About this task
Scan the entries below for "crate" and copy each line that holds it.

[Excerpts from a dataset]
+++
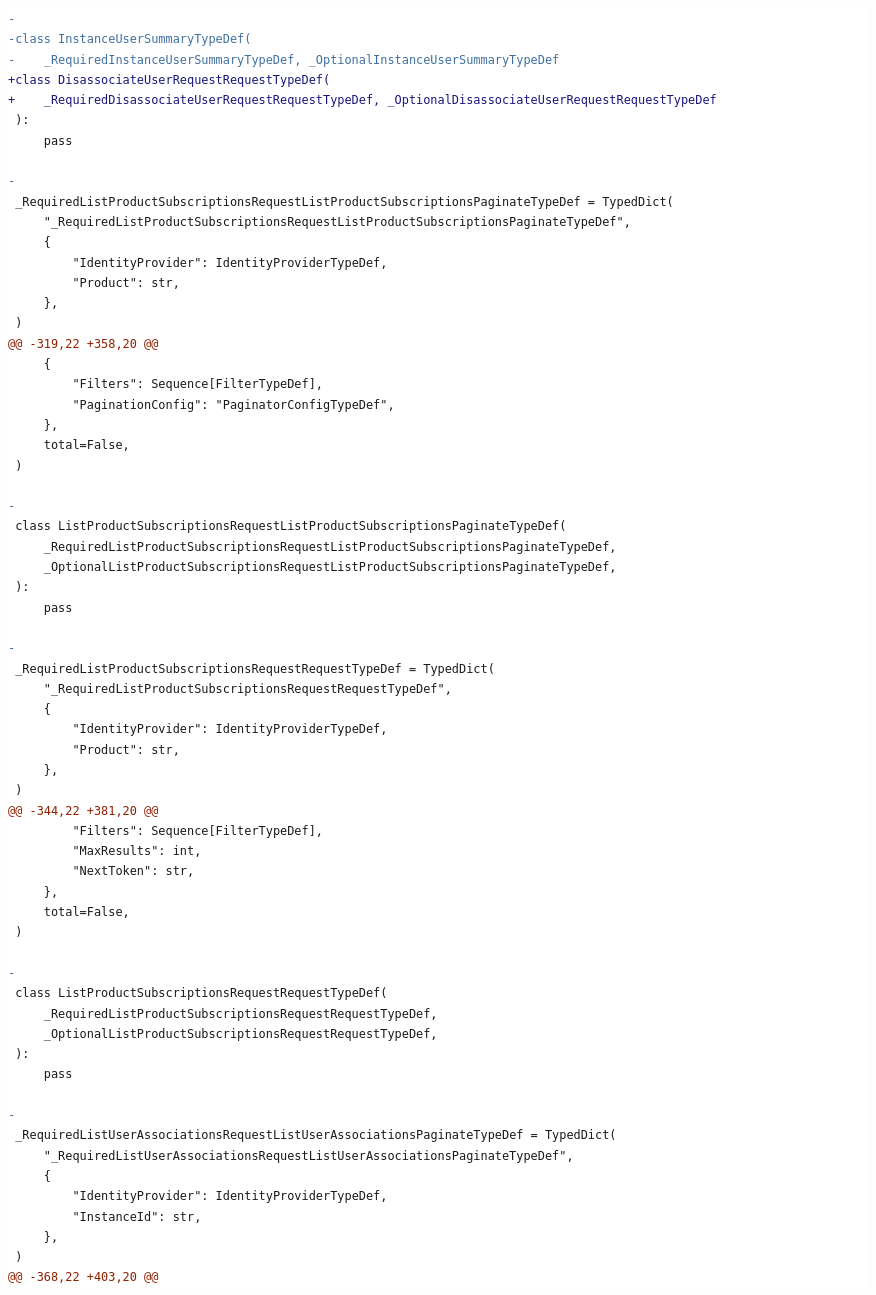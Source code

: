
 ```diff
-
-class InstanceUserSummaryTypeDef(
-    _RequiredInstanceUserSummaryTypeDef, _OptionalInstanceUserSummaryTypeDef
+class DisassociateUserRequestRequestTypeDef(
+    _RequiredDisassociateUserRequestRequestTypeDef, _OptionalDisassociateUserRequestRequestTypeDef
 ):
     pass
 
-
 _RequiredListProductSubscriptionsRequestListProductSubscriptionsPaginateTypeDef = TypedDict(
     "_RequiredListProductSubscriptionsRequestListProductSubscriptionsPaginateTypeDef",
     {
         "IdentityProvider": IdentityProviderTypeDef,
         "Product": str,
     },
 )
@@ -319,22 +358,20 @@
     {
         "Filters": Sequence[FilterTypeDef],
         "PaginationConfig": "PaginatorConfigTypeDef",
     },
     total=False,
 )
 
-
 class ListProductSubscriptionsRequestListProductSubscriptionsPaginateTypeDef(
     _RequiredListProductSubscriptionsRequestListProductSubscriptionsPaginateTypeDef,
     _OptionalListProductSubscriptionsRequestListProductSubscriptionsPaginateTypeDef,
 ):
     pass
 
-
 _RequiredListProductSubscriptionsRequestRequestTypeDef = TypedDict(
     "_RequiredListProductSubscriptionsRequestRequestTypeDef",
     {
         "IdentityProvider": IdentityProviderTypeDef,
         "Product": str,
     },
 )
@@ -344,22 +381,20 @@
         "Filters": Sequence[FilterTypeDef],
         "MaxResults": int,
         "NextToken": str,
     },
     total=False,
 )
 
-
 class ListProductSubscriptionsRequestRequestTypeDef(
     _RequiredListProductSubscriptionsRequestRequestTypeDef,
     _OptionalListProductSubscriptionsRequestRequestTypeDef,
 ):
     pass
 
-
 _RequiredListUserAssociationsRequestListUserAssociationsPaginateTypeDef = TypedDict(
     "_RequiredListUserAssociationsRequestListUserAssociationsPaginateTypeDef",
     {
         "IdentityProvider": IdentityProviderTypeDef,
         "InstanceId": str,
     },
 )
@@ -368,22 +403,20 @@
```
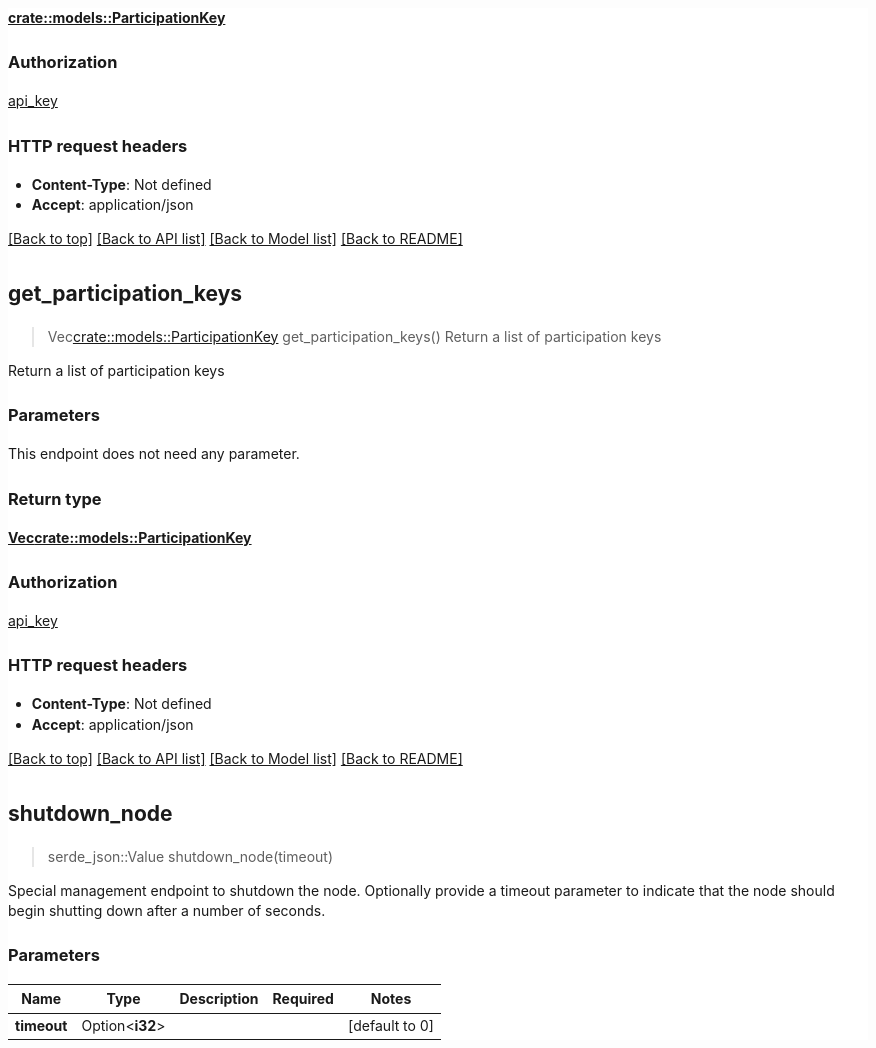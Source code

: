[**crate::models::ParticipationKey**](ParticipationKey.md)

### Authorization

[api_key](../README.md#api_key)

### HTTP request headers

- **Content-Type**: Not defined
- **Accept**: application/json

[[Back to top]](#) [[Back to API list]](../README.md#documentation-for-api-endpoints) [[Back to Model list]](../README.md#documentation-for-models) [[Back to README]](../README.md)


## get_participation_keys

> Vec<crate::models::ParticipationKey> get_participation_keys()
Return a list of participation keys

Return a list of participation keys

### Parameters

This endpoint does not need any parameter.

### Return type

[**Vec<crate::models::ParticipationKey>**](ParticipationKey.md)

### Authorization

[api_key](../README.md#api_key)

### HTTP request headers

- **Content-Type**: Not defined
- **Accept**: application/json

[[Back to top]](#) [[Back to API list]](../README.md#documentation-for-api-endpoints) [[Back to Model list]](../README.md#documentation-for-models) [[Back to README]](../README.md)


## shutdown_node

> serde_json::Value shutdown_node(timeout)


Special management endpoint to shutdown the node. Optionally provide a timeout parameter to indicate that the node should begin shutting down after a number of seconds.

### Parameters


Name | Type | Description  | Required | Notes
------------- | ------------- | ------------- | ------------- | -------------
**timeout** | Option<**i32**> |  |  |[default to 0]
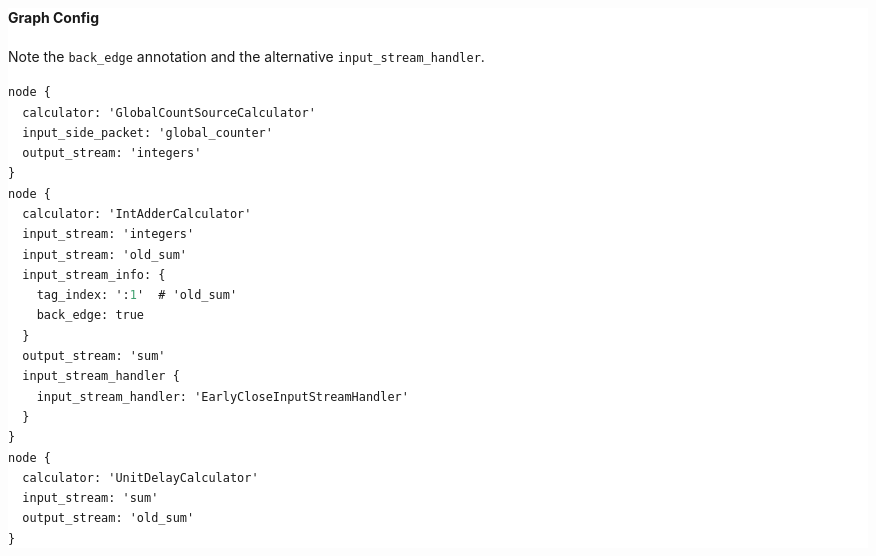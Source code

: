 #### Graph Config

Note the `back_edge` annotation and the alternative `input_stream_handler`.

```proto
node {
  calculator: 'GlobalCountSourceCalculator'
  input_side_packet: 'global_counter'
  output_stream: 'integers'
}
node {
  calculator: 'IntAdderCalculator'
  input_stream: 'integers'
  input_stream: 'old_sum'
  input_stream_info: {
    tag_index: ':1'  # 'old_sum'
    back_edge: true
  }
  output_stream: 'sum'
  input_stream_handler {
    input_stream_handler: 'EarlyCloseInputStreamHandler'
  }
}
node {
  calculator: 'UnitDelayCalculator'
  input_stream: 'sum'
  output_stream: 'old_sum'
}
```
+++
Final answer
:[**crate::models::ParticipationKey**](ParticipationKey.md)
> Vec<crate::models::ParticipationKey> get_participation_keys()
[**Vec<crate::models::ParticipationKey>**](ParticipationKey.md)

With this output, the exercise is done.